Bien sûr, je ne pouvais pas exactement dire : « Je l'ai fait moi-même. » Je balayai la question avec une excuse vague, prétendant avoir étudié cet artefact il y a longtemps.
« … Depuis que j'ai appris que vous aviez créé un homoncule, je me disais que vous n'étiez pas une alchimiste ordinaire. De quelle classe êtes-vous ? » « Je suis de troisième classe… » « Vous plaisantez, j'espère ! Comment pouvez-vous être d'un rang inférieur au mien, moi qui suis alchimiste de classe spéciale !? »
Melua poussa un cri de choc, puis son regard tomba sur le bracelet qu'elle tenait en main.
« … Ah, je comprends. Vous vous moquez de moi, n'est-ce pas ? Même si vous inventez des histoires, je n'accepterai pas d'être sa professeure. » « Je ne descendrais pas à une mesquinerie pareille. »
Avec Alfe juste là, je devais absolument lever ce malentendu.

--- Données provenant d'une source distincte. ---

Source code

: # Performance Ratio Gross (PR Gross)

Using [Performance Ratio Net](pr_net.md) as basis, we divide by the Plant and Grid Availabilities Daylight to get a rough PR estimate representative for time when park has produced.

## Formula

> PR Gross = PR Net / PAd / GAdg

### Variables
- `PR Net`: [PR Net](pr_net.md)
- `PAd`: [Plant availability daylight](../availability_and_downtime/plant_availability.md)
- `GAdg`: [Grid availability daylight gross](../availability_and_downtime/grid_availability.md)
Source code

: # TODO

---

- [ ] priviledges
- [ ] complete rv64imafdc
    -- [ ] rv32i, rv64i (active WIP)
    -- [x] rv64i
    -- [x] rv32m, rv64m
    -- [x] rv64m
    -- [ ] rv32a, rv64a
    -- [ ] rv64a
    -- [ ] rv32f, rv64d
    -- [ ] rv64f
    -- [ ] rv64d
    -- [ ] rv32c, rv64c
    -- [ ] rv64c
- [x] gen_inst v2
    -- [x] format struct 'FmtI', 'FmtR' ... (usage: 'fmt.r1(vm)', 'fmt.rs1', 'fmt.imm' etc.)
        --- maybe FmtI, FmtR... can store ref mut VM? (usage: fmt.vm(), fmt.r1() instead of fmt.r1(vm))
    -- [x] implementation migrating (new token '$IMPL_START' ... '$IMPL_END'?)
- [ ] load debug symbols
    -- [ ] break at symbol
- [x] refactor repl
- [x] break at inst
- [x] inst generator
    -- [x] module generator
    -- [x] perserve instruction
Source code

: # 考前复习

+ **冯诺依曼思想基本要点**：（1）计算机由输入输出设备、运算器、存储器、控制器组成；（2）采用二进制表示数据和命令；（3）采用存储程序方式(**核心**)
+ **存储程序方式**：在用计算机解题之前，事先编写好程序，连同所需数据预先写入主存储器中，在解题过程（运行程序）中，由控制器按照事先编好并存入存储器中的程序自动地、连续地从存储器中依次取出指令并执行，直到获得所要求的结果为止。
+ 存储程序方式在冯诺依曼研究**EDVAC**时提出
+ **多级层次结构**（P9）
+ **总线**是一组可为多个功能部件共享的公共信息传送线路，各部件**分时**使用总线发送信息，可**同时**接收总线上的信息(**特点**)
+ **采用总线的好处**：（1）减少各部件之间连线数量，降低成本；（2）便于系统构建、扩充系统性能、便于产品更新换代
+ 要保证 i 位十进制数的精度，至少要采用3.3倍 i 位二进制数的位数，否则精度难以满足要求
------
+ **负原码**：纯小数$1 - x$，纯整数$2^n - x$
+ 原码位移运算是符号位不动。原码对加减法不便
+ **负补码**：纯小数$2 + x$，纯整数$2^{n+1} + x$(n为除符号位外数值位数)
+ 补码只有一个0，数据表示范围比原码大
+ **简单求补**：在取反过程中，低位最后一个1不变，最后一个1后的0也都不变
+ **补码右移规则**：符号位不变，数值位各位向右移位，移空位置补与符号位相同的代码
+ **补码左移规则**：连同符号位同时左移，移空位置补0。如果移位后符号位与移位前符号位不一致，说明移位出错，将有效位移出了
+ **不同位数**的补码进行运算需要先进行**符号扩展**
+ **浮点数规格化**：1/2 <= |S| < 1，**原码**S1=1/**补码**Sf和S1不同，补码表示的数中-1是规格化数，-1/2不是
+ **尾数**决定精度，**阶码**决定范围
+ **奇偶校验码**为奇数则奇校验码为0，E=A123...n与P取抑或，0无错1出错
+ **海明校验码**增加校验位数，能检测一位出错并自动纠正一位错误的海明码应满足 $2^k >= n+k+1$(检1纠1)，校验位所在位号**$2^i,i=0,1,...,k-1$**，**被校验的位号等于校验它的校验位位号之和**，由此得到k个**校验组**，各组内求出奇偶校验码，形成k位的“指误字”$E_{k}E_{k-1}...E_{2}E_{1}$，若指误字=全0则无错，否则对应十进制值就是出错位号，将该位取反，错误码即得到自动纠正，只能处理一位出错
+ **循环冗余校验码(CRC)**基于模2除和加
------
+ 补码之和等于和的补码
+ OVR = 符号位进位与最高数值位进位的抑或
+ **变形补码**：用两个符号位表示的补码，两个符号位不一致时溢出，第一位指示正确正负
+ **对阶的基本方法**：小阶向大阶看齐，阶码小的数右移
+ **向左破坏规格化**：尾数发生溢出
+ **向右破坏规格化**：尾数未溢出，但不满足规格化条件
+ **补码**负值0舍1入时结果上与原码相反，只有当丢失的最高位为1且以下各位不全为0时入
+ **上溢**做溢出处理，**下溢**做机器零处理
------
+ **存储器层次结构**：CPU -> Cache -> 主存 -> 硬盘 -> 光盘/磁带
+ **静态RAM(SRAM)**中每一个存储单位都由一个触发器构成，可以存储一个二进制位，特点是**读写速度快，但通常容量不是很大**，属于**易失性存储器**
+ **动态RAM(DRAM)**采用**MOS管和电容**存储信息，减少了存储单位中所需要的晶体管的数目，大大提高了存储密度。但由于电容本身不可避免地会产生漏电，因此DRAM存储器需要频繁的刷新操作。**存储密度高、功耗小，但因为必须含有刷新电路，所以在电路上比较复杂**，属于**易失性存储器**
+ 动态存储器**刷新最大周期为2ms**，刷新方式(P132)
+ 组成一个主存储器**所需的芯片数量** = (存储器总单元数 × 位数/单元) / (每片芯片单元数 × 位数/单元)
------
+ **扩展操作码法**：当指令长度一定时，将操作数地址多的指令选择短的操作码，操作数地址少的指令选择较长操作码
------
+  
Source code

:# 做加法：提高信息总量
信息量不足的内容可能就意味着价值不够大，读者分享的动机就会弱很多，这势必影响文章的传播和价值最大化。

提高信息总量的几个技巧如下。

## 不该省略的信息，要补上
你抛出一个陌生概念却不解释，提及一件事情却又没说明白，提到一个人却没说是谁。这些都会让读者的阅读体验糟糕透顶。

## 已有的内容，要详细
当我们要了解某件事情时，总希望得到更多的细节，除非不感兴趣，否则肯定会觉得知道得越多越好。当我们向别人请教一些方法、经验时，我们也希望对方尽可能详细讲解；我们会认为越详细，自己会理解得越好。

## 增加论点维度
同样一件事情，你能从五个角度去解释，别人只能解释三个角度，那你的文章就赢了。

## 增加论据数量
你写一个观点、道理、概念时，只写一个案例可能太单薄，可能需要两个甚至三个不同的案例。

« Alors prouvez-le. Vous pouvez utiliser tout ce que vous voulez parmi les matériaux de mon atelier. »
Melua ne dit pas explicitement que la réussite signifierait qu'elle deviendrait la tutrice magique d'Alfe. J'aurais voulu l'engager par une promesse concrète, mais il semblait qu'elle ne se laisserait pas coincer si facilement.
« Bien sûr. Si je prouve que je ne mens pas, vous écouterez ce que nous avons à dire, n'est-ce pas ? » « D'accord. Voyons ce que vous savez faire »
Melua acquiesça gaiement et s'effaça, me cédant sa place à l'établi.